### Your goal
Give every line of the data again, unchanged, but with no pictures.

### Information shown
......

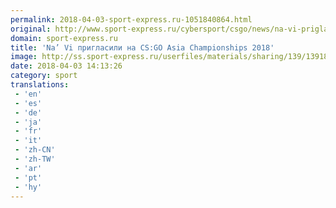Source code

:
 ```yaml
---
permalink: 2018-04-03-sport-express.ru-1051840864.html
original: http://www.sport-express.ru/cybersport/csgo/news/na-vi-priglasili-na-cs-go-asia-championships-2018-1391878/
domain: sport-express.ru
title: 'Na’ Vi пригласили на CS:GO Asia Championships 2018'
image: http://ss.sport-express.ru/userfiles/materials/sharing/139/1391878.jpg
date: 2018-04-03 14:13:26
category: sport
translations: 
 - 'en'
 - 'es'
 - 'de'
 - 'ja'
 - 'fr'
 - 'it'
 - 'zh-CN'
 - 'zh-TW'
 - 'ar'
 - 'pt'
 - 'hy'
---
```


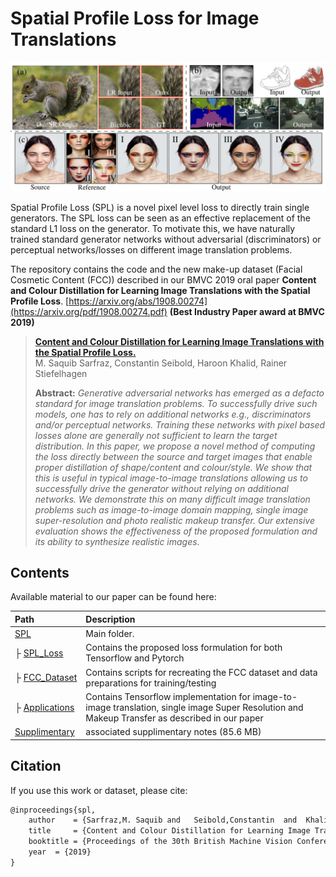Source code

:# Spatial Profile Loss for Image Translations
![Title Image](./imgs/title_image_spl.png)

Spatial Profile Loss (SPL) is a novel pixel level loss to directly train single generators. The SPL loss can be seen as an effective replacement of the standard L1 loss on the generator. To motivate this, we have naturally trained standard generator networks without adversarial (discriminators) or perceptual networks/losses on different image translation problems.

The repository contains the code and the new make-up dataset (Facial Cosmetic Content (FCC)) described in our BMVC 2019 oral paper **Content and Colour Distillation for Learning Image Translations with the Spatial Profile Loss**. [https://arxiv.org/abs/1908.00274](https://arxiv.org/pdf/1908.00274.pdf)  **(Best Industry Paper award at BMVC 2019)**

> [**Content and Colour Distillation for Learning Image Translations with the Spatial Profile Loss.**](https://arxiv.org/pdf/1908.00274.pdf)<br>
> M. Saquib Sarfraz, Constantin Seibold, Haroon Khalid, Rainer Stiefelhagen<br>
> 
>
> **Abstract:** *Generative adversarial networks has emerged as a defacto standard for image translation problems. To successfully drive such models, one has to rely on additional networks e.g., discriminators and/or perceptual networks. Training these networks with pixel based losses alone are generally not sufficient to learn the target distribution. In this paper, we propose a novel method of computing the loss directly between the source and target images that enable proper distillation of shape/content and colour/style.  We show that this is useful in typical image-to-image translations allowing us to successfully drive the generator without relying on additional networks.  We demonstrate this on many difficult image translation problems such as image-to-image domain mapping, single image super-resolution and photo realistic makeup transfer. Our extensive evaluation shows the effectiveness of the proposed formulation and its ability to synthesize realistic images.*

## Contents

Available material to our paper can be found here:

| Path | Description
| :--- | :----------
| [SPL](https://github.com/ssarfraz/SPL) | Main folder.
| &boxvr;&nbsp;[SPL_Loss](https://github.com/ssarfraz/SPL/tree/master/SPL_Loss) | Contains the proposed loss formulation for both Tensorflow and Pytorch
| &boxvr;&nbsp;[FCC_Dataset](https://github.com/ssarfraz/SPL/tree/master/FCC_dataset) | Contains scripts for recreating the FCC dataset and data preparations for training/testing
| &boxvr;&nbsp;[Applications](https://github.com/ssarfraz/SPL/tree/master/Applications) | Contains Tensorflow implementation for image-to-image translation, single image Super Resolution and Makeup Transfer as described in our paper
| [Supplimentary](https://drive.google.com/file/d/1lkxO6lkzSClnGac2jcWuuBllMsAenETp/view?usp=sharing) | associated supplimentary notes (85.6 MB)



## Citation
If you use this work or dataset, please cite:
```latex
@inproceedings{spl,
    author    = {Sarfraz,M. Saquib and   Seibold,Constantin  and  Khalid,Haroon and Stiefelhagen,Rainer}, 
    title     = {Content and Colour Distillation for Learning Image Translations with the Spatial Profile Loss}, 
    booktitle = {Proceedings of the 30th British Machine Vision Conference (BMVC)},
    year  = {2019}
}

```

......

### Written response
Source code

:
 ```yaml
---
permalink: 2018-04-03-sport-express.ru-1051840864.html
original: http://www.sport-express.ru/cybersport/csgo/news/na-vi-priglasili-na-cs-go-asia-championships-2018-1391878/
domain: sport-express.ru
title: 'Na’ Vi пригласили на CS:GO Asia Championships 2018'
image: http://ss.sport-express.ru/userfiles/materials/sharing/139/1391878.jpg
date: 2018-04-03 14:13:26
category: sport
translations: 
 - 'en'
 - 'es'
 - 'de'
 - 'ja'
 - 'fr'
 - 'it'
 - 'zh-CN'
 - 'zh-TW'
 - 'ar'
 - 'pt'
 - 'hy'
---
```


Source code

:# Spatial Profile Loss for Image Translations
![Title Image](./imgs/title_image_spl.png)

Spatial Profile Loss (SPL) is a novel pixel level loss to directly train single generators. The SPL loss can be seen as an effective replacement of the standard L1 loss on the generator. To motivate this, we have naturally trained standard generator networks without adversarial (discriminators) or perceptual networks/losses on different image translation problems.

The repository contains the code and the new make-up dataset (Facial Cosmetic Content (FCC)) described in our BMVC 2019 oral paper **Content and Colour Distillation for Learning Image Translations with the Spatial Profile Loss**. [https://arxiv.org/abs/1908.00274](https://arxiv.org/pdf/1908.00274.pdf)  **(Best Industry Paper award at BMVC 2019)**

> [**Content and Colour Distillation for Learning Image Translations with the Spatial Profile Loss.**](https://arxiv.org/pdf/1908.00274.pdf)<br>
> M. Saquib Sarfraz, Constantin Seibold, Haroon Khalid, Rainer Stiefelhagen<br>
> 
>
> **Abstract:** *Generative adversarial networks has emerged as a defacto standard for image translation problems. To successfully drive such models, one has to rely on additional networks e.g., discriminators and/or perceptual networks. Training these networks with pixel based losses alone are generally not sufficient to learn the target distribution. In this paper, we propose a novel method of computing the loss directly between the source and target images that enable proper distillation of shape/content and colour/style.  We show that this is useful in typical image-to-image translations allowing us to successfully drive the generator without relying on additional networks.  We demonstrate this on many difficult image translation problems such as image-to-image domain mapping, single image super-resolution and photo realistic makeup transfer. Our extensive evaluation shows the effectiveness of the proposed formulation and its ability to synthesize realistic images.*

## Contents

Available material to our paper can be found here:

| Path | Description
| :--- | :----------
| [SPL](https://github.com/ssarfraz/SPL) | Main folder.
| &boxvr;&nbsp;[SPL_Loss](https://github.com/ssarfraz/SPL/tree/master/SPL_Loss) | Contains the proposed loss formulation for both Tensorflow and Pytorch
| &boxvr;&nbsp;[FCC_Dataset](https://github.com/ssarfraz/SPL/tree/master/FCC_dataset) | Contains scripts for recreating the FCC dataset and data preparations for training/testing
| &boxvr;&nbsp;[Applications](https://github.com/ssarfraz/SPL/tree/master/Applications) | Contains Tensorflow implementation for image-to-image translation, single image Super Resolution and Makeup Transfer as described in our paper
| [Supplimentary](https://drive.google.com/file/d/1lkxO6lkzSClnGac2jcWuuBllMsAenETp/view?usp=sharing) | associated supplimentary notes (85.6 MB)



## Citation
If you use this work or dataset, please cite:
```latex
@inproceedings{spl,
    author    = {Sarfraz,M. Saquib and   Seibold,Constantin  and  Khalid,Haroon and Stiefelhagen,Rainer}, 
    title     = {Content and Colour Distillation for Learning Image Translations with the Spatial Profile Loss}, 
    booktitle = {Proceedings of the 30th British Machine Vision Conference (BMVC)},
    year  = {2019}
}

```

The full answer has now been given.